Exercise objective |
Among the records, find the lines that hold the string "conference" and return them.

(Records from a collection)
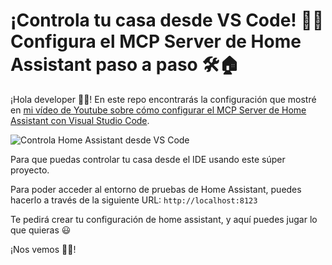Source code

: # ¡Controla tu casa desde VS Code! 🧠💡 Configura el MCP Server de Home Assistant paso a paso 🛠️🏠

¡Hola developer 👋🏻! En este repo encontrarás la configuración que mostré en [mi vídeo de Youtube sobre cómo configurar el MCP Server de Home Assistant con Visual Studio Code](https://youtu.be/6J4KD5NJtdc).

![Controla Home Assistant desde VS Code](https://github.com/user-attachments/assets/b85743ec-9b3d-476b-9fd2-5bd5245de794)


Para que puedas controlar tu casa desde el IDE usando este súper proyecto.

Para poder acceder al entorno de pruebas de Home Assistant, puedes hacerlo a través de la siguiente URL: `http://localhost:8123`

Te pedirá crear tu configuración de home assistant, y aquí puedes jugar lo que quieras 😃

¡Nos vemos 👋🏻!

...

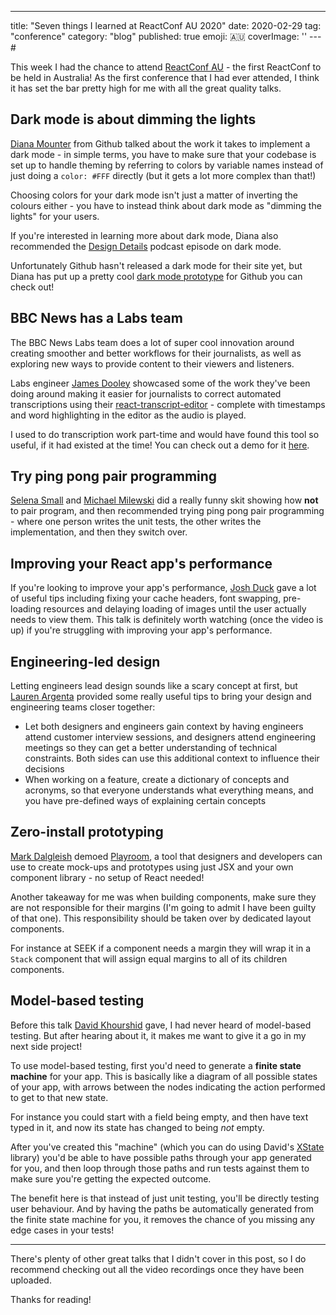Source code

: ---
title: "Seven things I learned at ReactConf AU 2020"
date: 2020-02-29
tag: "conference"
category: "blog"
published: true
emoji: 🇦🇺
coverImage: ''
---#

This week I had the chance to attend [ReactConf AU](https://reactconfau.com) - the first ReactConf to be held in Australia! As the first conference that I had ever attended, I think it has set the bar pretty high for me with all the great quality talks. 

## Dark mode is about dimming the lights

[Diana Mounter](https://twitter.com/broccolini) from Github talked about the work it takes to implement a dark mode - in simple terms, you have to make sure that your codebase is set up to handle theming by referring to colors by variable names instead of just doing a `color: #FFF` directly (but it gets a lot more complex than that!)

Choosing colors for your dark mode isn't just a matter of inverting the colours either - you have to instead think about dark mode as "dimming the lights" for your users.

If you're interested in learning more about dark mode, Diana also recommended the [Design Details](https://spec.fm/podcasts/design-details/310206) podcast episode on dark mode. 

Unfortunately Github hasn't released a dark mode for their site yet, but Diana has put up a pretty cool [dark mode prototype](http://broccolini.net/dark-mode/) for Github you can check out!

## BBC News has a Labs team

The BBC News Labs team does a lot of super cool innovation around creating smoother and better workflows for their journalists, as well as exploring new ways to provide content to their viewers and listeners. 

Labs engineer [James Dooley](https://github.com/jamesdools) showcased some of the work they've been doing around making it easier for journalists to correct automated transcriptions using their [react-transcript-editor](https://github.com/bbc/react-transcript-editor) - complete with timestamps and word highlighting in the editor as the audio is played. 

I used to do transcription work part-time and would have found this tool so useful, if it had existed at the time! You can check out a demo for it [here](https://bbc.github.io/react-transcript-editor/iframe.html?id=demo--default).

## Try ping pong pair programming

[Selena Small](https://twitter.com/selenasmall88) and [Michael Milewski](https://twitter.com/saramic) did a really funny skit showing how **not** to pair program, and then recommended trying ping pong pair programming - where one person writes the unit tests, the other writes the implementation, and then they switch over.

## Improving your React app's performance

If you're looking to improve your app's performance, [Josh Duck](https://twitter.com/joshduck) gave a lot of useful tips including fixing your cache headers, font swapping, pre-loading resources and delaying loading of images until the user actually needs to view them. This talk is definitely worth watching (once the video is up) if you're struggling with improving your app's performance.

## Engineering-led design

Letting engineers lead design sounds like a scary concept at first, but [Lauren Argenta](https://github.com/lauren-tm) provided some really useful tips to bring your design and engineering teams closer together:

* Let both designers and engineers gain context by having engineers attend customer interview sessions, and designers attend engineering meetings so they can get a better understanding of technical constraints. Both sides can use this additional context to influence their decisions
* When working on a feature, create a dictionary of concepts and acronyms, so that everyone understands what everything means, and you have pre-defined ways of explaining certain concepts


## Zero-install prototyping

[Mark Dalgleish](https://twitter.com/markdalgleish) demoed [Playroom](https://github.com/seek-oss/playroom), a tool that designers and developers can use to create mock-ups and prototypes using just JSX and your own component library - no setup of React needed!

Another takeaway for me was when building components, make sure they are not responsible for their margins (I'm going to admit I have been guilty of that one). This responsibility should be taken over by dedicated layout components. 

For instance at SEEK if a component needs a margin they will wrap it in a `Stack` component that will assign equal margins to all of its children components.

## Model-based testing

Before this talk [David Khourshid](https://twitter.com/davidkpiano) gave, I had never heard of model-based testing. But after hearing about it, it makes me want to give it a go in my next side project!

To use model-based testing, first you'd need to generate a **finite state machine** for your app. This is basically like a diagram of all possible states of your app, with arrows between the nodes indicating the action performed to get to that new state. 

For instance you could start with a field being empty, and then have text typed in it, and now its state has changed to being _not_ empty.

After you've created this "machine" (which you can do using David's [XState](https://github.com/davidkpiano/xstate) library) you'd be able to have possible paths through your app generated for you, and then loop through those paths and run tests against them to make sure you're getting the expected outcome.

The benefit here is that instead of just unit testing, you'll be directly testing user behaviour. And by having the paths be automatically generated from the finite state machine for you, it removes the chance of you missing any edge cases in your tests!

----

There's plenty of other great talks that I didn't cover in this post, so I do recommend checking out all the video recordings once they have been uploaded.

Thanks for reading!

Output of the task |
tag: "conference"
This week I had the chance to attend [ReactConf AU](https://reactconfau.com) - the first ReactConf to be held in Australia! As the first conference that I had ever attended, I think it has set the bar pretty high for me with all the great quality talks. 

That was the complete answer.